Please take the lines from the one holding "- **Early Detection**: Quickly" through the one holding "- **Production Stability**: Helps" in the data below and copy them exactly.

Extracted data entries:
↓

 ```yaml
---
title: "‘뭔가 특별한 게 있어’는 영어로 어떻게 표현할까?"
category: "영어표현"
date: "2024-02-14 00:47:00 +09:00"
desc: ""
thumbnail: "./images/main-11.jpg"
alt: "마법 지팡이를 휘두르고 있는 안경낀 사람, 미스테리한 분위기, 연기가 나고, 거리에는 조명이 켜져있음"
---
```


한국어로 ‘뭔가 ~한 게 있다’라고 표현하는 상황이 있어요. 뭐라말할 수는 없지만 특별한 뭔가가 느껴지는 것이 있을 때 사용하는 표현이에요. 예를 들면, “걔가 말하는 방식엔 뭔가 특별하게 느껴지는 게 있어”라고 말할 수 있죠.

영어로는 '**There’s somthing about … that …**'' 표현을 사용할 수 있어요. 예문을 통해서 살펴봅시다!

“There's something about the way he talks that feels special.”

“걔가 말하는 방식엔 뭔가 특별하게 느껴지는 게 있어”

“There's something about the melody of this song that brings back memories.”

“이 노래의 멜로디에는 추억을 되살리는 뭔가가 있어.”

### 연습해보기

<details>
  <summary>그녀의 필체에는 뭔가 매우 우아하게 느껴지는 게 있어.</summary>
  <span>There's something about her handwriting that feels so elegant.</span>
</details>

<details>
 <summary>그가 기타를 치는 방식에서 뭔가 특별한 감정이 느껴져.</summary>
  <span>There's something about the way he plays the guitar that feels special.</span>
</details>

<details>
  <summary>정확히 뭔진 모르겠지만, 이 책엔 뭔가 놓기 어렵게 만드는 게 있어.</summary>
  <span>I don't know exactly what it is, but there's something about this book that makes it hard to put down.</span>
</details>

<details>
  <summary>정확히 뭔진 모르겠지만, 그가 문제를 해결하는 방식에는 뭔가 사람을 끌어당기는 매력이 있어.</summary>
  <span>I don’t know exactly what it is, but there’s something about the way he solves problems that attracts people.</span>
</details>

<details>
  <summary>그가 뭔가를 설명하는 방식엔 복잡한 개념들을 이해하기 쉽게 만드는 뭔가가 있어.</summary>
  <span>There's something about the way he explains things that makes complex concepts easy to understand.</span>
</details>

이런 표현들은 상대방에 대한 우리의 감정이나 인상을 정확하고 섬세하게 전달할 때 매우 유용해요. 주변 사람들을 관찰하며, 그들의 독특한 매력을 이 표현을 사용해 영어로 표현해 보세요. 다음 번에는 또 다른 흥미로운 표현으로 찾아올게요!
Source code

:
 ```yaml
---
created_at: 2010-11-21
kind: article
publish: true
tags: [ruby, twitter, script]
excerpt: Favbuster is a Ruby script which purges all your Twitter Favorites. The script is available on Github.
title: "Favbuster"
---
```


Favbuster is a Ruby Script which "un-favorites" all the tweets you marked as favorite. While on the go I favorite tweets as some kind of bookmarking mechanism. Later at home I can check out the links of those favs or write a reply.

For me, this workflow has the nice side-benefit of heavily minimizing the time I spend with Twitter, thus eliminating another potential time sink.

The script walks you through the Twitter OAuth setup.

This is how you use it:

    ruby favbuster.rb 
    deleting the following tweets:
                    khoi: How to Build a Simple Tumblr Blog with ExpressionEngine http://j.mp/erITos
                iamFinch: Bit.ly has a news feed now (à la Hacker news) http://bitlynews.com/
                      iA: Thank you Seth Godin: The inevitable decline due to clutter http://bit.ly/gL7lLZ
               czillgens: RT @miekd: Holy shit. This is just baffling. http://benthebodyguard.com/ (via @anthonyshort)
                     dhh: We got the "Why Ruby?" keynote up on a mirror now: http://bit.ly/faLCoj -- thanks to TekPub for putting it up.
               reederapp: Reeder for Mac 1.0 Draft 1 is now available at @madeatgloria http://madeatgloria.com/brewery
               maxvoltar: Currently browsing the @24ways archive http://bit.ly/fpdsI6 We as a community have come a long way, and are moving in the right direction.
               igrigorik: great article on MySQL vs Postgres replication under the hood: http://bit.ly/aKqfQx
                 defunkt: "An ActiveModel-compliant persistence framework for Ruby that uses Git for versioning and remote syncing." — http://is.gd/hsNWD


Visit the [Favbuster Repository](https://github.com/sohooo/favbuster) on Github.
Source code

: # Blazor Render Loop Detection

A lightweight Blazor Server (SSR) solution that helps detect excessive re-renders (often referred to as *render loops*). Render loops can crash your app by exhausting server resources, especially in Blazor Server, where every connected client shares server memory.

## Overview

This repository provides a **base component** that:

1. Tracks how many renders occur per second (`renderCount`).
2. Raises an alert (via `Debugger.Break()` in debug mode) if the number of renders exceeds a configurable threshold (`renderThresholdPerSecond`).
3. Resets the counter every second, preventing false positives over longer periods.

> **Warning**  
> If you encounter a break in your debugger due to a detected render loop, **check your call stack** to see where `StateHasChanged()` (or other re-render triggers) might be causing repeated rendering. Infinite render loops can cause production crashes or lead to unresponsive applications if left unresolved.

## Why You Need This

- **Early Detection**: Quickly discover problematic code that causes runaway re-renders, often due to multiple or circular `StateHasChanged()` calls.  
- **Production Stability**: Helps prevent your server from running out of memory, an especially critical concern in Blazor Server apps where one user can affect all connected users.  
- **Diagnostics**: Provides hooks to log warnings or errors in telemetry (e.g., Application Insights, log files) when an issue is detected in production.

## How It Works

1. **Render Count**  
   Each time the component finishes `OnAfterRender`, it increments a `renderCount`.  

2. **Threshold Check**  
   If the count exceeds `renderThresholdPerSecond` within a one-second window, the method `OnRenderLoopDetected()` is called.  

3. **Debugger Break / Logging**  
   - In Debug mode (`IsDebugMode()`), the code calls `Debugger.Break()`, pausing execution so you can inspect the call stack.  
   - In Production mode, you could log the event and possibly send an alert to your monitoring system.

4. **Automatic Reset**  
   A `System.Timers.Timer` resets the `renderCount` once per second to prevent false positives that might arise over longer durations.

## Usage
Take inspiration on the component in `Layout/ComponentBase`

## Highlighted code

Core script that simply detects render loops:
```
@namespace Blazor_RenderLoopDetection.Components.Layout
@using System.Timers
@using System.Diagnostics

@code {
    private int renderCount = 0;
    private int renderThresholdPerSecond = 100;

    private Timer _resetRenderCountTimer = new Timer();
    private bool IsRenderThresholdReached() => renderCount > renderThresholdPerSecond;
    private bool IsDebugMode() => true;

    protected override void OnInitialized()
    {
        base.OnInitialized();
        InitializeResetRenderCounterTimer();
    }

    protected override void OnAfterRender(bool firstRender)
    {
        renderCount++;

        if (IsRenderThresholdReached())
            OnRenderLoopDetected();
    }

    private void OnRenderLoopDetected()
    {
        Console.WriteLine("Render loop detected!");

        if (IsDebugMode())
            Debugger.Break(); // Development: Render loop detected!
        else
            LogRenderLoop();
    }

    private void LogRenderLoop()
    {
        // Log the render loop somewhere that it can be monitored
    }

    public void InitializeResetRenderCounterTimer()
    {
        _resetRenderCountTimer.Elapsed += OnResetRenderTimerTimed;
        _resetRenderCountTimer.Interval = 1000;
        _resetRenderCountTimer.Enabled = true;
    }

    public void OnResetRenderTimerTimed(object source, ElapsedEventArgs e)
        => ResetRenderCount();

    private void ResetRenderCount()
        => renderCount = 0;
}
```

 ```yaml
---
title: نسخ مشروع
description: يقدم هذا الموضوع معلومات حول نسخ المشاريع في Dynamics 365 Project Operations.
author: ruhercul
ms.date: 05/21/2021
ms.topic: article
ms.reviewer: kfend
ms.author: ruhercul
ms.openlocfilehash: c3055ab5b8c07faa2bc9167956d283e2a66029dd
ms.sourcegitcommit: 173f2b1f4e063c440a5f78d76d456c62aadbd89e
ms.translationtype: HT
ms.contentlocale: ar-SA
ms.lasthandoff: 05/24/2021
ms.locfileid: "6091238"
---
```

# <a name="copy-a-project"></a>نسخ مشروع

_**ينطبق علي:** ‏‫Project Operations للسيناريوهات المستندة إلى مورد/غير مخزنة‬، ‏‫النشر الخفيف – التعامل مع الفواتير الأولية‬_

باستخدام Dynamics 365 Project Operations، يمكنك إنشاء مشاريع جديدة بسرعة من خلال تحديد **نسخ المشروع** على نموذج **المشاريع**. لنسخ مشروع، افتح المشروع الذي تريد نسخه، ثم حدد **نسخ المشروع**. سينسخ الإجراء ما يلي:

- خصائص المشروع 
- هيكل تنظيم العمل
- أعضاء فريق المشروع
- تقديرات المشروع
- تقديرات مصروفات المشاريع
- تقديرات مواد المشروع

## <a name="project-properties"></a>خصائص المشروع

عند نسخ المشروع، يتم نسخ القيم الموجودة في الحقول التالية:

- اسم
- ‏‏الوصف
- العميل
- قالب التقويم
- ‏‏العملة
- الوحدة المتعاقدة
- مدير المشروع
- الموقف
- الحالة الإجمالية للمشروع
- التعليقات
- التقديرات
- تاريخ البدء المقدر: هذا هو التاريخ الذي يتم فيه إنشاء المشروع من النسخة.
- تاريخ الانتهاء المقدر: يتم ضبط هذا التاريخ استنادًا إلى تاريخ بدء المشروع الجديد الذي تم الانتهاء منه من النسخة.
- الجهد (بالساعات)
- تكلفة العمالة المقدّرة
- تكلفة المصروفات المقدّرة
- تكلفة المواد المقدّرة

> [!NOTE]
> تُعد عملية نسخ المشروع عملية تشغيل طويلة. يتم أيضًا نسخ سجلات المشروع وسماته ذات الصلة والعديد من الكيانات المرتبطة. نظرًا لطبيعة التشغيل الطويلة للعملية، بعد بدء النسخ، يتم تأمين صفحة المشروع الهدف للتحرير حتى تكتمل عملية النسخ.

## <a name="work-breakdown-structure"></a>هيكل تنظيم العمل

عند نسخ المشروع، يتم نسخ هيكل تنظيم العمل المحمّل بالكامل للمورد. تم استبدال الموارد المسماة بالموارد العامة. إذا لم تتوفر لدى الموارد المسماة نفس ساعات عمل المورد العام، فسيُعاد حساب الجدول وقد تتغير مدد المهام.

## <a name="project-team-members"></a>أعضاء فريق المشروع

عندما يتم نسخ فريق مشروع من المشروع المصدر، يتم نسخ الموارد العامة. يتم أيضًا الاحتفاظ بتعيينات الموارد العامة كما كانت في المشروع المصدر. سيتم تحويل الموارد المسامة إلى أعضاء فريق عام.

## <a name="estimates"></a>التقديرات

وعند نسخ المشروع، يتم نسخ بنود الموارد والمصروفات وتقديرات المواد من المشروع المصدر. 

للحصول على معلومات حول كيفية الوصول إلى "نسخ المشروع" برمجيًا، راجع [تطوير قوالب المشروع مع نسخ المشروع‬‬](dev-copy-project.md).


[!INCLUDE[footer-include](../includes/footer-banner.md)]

↑

Answer to this exercise:
- **Early Detection**: Quickly discover problematic code that causes runaway re-renders, often due to multiple or circular `StateHasChanged()` calls.  
- **Production Stability**: Helps prevent your server from running out of memory, an especially critical concern in Blazor Server apps where one user can affect all connected users.  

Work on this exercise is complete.